Em Israel também estão sendo usados nos cidadãos mecanismos de vigilância contra o terrorismo autorizados por um decreto de emergência. Benjamin Netanyahu fechou o parlamento e os tribunais, numa nítida guinada autoritária. São muitos os governantes que se utilizaram de decretos de emergência e mecanismos autoritários.
Não por acaso a primeira de 37 propostas elaboradas por juristas para o combate ao coronavírus apresenta por diversos juristas é a preservação do pleno funcionamento do sistema político e das instituições democráticas e repúdio à decretação de “estado de sítio”.
O Estado de Sítio (Art 137, CF/88), o Estado de Defesa (Art 136, CF/88) e a Intervenção Federal são institutos presentes na Constituição de 1988 e que devem ser repudiados como meios de luta contra a pandemia. Na letra da lei o Estado de Sítio pode ser usado pelo Presidente da República para preservar “a ordem pública ou a paz social ameaçadas por grave e iminente instabilidade institucional ou atingidas por calamidades de grandes proporções na natureza.”

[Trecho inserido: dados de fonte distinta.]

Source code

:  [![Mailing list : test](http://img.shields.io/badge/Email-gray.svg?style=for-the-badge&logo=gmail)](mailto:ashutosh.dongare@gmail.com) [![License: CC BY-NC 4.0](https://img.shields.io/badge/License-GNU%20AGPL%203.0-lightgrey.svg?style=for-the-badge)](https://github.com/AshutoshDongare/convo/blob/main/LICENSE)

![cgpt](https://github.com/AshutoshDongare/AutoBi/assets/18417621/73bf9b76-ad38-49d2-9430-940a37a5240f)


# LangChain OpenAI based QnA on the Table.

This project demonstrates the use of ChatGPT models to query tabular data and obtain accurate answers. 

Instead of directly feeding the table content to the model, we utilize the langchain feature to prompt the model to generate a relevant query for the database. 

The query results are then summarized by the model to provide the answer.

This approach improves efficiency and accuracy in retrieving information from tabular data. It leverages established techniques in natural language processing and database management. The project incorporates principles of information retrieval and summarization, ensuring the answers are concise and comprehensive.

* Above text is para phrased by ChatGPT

Não temos dúvidas que o Presidente Jair Bolsonaro e o Vice Hamilton Mourão são avessos à democracia liberal e também ninguém pode negar que é muito provável vivermos um cenário de “calamidades de grandes proporções.” Não se trata de um debate jurídico, mas de um alerta político perante medidas já adotadas em outros países e mesmo no Brasil, onde apesar de negar a pandemia Bolosonaro já tentou flexibilizar a Lei de Acesso à Informação, medida acertadamente suspensa pelo STF, pediu ao STF a suspensão do prazo de validade das suas medidas provisórias, ampliou poderes do Executivo na disputa com os governadores, concentrando no presidente as decisões sobre os transportes (MP 926).

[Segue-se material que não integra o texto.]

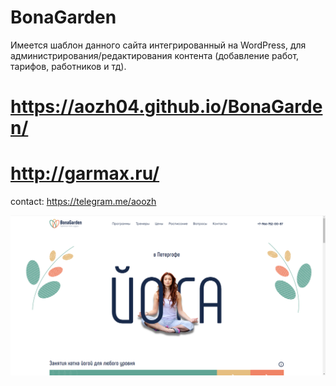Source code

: # BonaGarden
Имеется шаблон данного сайта интегрированный на WordPress, для администрирования/редактирования контента (добавление работ, тарифов, работников и тд).

# https://aozh04.github.io/BonaGarden/
# http://garmax.ru/

contact: https://telegram.me/aoozh

![alt text](img/screenshot.png)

Outro exemplo envolvendo o Governo Dória em São Paulo também é expressão deste tipo de medida que devemos repudiar. O Governo do PSDB paulista, diferentemente de Bolsonaro, tem uma linha de quarentena controlada. O Sindicato dos Metroviários tem denunciado a alta circulação no metrô e exigido um plano de contingência coerente que proteja a categoria e ao mesmo tempo preserve o funcionamento do transporte apenas para serviços essenciais. A contradição é que, para o Governo Dória, os metroviários podem trabalhar normalmente, porém está expressamente proibida durante a pandemia uma tradição da categoria que é a “setorial”, uma conversa entre trabalhadores e sindicato no local de trabalho, mesmo aquelas que ocorrem ao ar livre. Neste caso concreto a medida restritiva atrapalha a batalha pela quarentena.
Quem se preocuparia com a liberdade ou com a privacidade diante do medo da morte?

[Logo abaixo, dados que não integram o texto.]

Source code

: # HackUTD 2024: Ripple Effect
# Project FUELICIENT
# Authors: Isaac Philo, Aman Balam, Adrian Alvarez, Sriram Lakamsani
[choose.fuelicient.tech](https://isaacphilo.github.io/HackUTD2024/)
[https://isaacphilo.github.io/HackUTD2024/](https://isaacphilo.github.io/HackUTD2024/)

O repúdio à uma possível militarização da sociedade não deve sair do horizonte da esquerda. O cenário é propício à tais medidas. Quem se preocuparia com a liberdade ou com a privacidade diante do medo da morte? Medidas autoritárias podem parecer eficazes no combate ao vírus porém são extremamente preocupantes se pensamos no grau de controle que o Estado pode adquirir sobre a vida das pessoas. A única arma que pode substituir a vigilância militarizada é a ciência, a informação e a auto organização.